En effet, selon ces affirmations, cet
édifice serait contemporain de Santa María de Naranco. Dans
la page précédente, nous avons étudié cet édifice et avons
estimé qu’il avait été construit en une seule étape de
travaux. Cet édifice présente des éléments très
caractéristiques : à l’étage inférieur, larges baies
surmontées d’un arc décoré de rainures; à l’étage supérieur,
baies triples, colonnes « torsadées », chapiteaux à feuilles
dressées, chapiteaux prismatiques « habités », bas-reliefs
discoïdaux à animaux, bas–reliefs rectangulaires à animaux,
bas-reliefs à croix pattées, voûte en berceau plein cintre
sur doubleaux, contreforts « rainurés ». Nous estimons que
Sainte Marie de Naranco, construite en un seul jet, doit
obligatoirement définir un style. Ceci signifie que tout
édifice contemporain à Sainte Marie de Naranco doit
présenter les mêmes éléments caractéristiques. Surtout s’il
est situé à 300 mètres de là ! Bien sûr, il n’est pas
nécessaire que tous les éléments caractéristiques de Santa
Maria de Naranco soient présents à San Miguel de Lillo, mais
il en faudrait au moins 50% pour en déduire que les édifices
sont contemporains. Or nous n’avons repéré qu’une similitude
au niveau des contreforts qui sont identiques (image
6). Par contre, les fenêtres basses de San
Miguel, étroites et couvertes d’un linteau monolithe (image 5), sont
différentes de celles de Santa María, qui elles, étaient du
même style que les contreforts.
Inversement, certains traits caractéristiques de San Miguel
ne se retrouvent pas à Santa María : claustras (images
3, 7, 9), bases de colonnes (image
18), décoration élaborée d’un arc (image
17), chapiteaux analogues à celui de l'image
16, décor incisé des jambages de la porte Ouest (images 19 et suivantes
).
Selon nous, ces édifices ne peuvent être contemporains et
nous estimons même, au vu des différences, que plus d’une
centaine d’années sépare l’édification des deux bâtiments.

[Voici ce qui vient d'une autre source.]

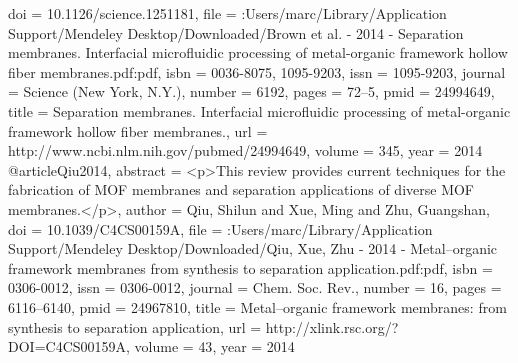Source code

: {doi = {10.1126/science.1251181},
file = {:Users/marc/Library/Application Support/Mendeley Desktop/Downloaded/Brown et al. - 2014 - Separation membranes. Interfacial microfluidic processing of metal-organic framework hollow fiber membranes.pdf:pdf},
isbn = {0036-8075, 1095-9203},
issn = {1095-9203},
journal = {Science (New York, N.Y.)},
number = {6192},
pages = {72--5},
pmid = {24994649},
title = {{Separation membranes. Interfacial microfluidic processing of metal-organic framework hollow fiber membranes.}},
url = {http://www.ncbi.nlm.nih.gov/pubmed/24994649},
volume = {345},
year = {2014}
}
@article{Qiu2014,
abstract = {{\textless}p{\textgreater}This review provides current techniques for the fabrication of MOF membranes and separation applications of diverse MOF membranes.{\textless}/p{\textgreater}},
author = {Qiu, Shilun and Xue, Ming and Zhu, Guangshan},
doi = {10.1039/C4CS00159A},
file = {:Users/marc/Library/Application Support/Mendeley Desktop/Downloaded/Qiu, Xue, Zhu - 2014 - Metal–organic framework membranes from synthesis to separation application.pdf:pdf},
isbn = {0306-0012},
issn = {0306-0012},
journal = {Chem. Soc. Rev.},
number = {16},
pages = {6116--6140},
pmid = {24967810},
title = {{Metal–organic framework membranes: from synthesis to separation application}},
url = {http://xlink.rsc.org/?DOI=C4CS00159A},
volume = {43},
year = {2014}
}
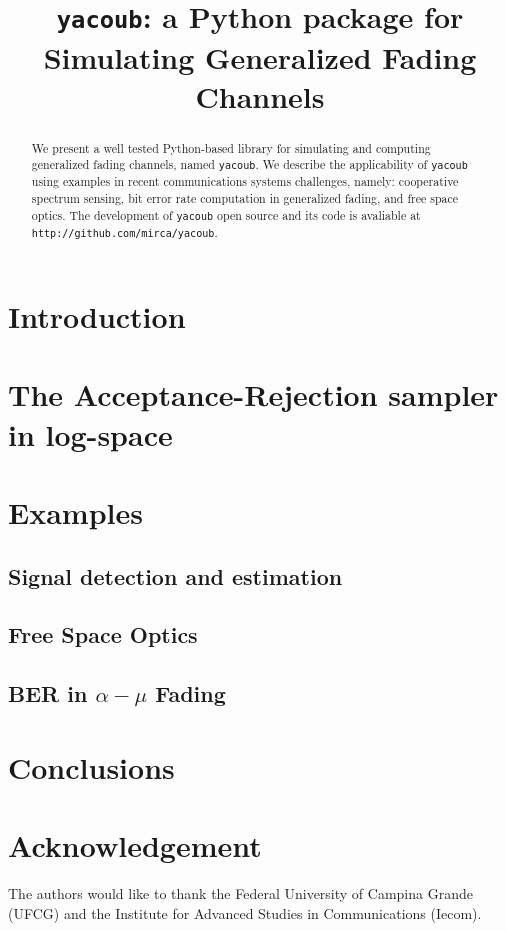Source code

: \documentclass[conference, 10pt]{IEEEtran}
\begin{document}
\title{\texttt{yacoub}: a Python package for Simulating Generalized Fading Channels}

\author{
}

\maketitle

\begin{abstract}
    We present a well tested Python-based library for simulating and computing
    generalized fading channels, named \texttt{yacoub}. We describe the
    applicability of \texttt{yacoub} using examples in recent communications
    systems challenges, namely: cooperative spectrum sensing, bit error rate computation
    in generalized fading, and free space optics. The development of \texttt{yacoub}
    open source and its code is avaliable at \texttt{http://github.com/mirca/yacoub}.
\end{abstract}

\IEEEpeerreviewmaketitle
\section{Introduction}

\section{The Acceptance-Rejection sampler in log-space}

\section{Examples}
\subsection{Signal detection and estimation}
\subsection{Free Space Optics}
\subsection{BER in $\alpha-\mu$ Fading}

\section{Conclusions}

\section*{Acknowledgement}
The authors would like to thank the Federal University of Campina Grande (UFCG)
and the Institute for Advanced Studies in Communications (Iecom).



\end{document}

Nous pensons de plus que, autant Santa
María a subi peu de changements, l’église San Miguel de
Lillo a été modifiée à plusieurs reprises. Sur le plan de l'image 13, on voit qu’il
ne reste qu’un peu plus d’un tiers de l’édifice primitif. Si
on nomme chacune des travées à partir de l’Ouest, il reste
la totalité des travées 1 et 2 et la partie centrale de la
travée 3. Seule la travée 2 est identique aux travées
disparues 3, 4 et 5. La travée 6, aussi disparue, correspond
au chevet. L’église primitive était à plan basilical, à nef
à trois vaisseaux, le vaisseau central étant porté par des
colonnes cylindriques. Il faut reconnaître que ce n’est pas
très visible sur l'image
14. La colonne (demi-)cylindrique avec sa base et
son chapiteau est bien apparente sur l'image
15. Au niveau du chapiteau et côté vaisseau
central, une autre colonne, de plus petites dimensions,
porte, par l’intermédiaire d’un chapiteau, un doubleau
soutenant la voûte en plein cintre. Nous pensons que cette
deuxième colonne plus petite ainsi qu’une autre vue sur l'image 14 sont des
ajouts ultérieurs. La nef primitive n’était peut-être pas
voûtée, mais charpentée.
Il reste à étudier les jambages du
portail Ouest (images 19
à 24). Toujours selon Wikipedia : « Très
remarquable est la décoration sculptée ; spécialement
celle des jambages de la porte d’entrée, probablement
inspirée d’un diptyque consulaire byzantin du VIesiècle,
appartenant au consul Aerobindus qui est conservé au musée
de Léningrad. Il présente des scènes de cirque avec un
saltimbanque faisant des acrobaties et un lion et un
dompteur de lions… ». Nous n’avons pas eu
l’occasion de voir ce diptyque byzantin et nous ne sommes
pas en mesure de savoir si ces jambages s’en inspirent. Il
faut remarquer que l’auteur ne décrit que la scène centrale
de chacun des deux jambages. Sur ceux-ci, il existe d’autres
scènes qui n’ont rien à voir à celles d’un cirque et on peut
se demander ce que vient faire un cirque dans une église. Il
semblerait que ces représentations trahissent un symbole qui
nous échappe.
Datation
Nous pensons que l’église primitive était constituée d’une
nef à 3 vaisseaux charpentés, le vaisseau central étant
porté par des colonnes cylindriques. Il ne resterait de
cette église que la travée 2, elle même profondément
modifiée. Datation
: an 400 avec un écart de 100 ans.
Plus tard, un narthex aurait été aménagé dans la travée 1.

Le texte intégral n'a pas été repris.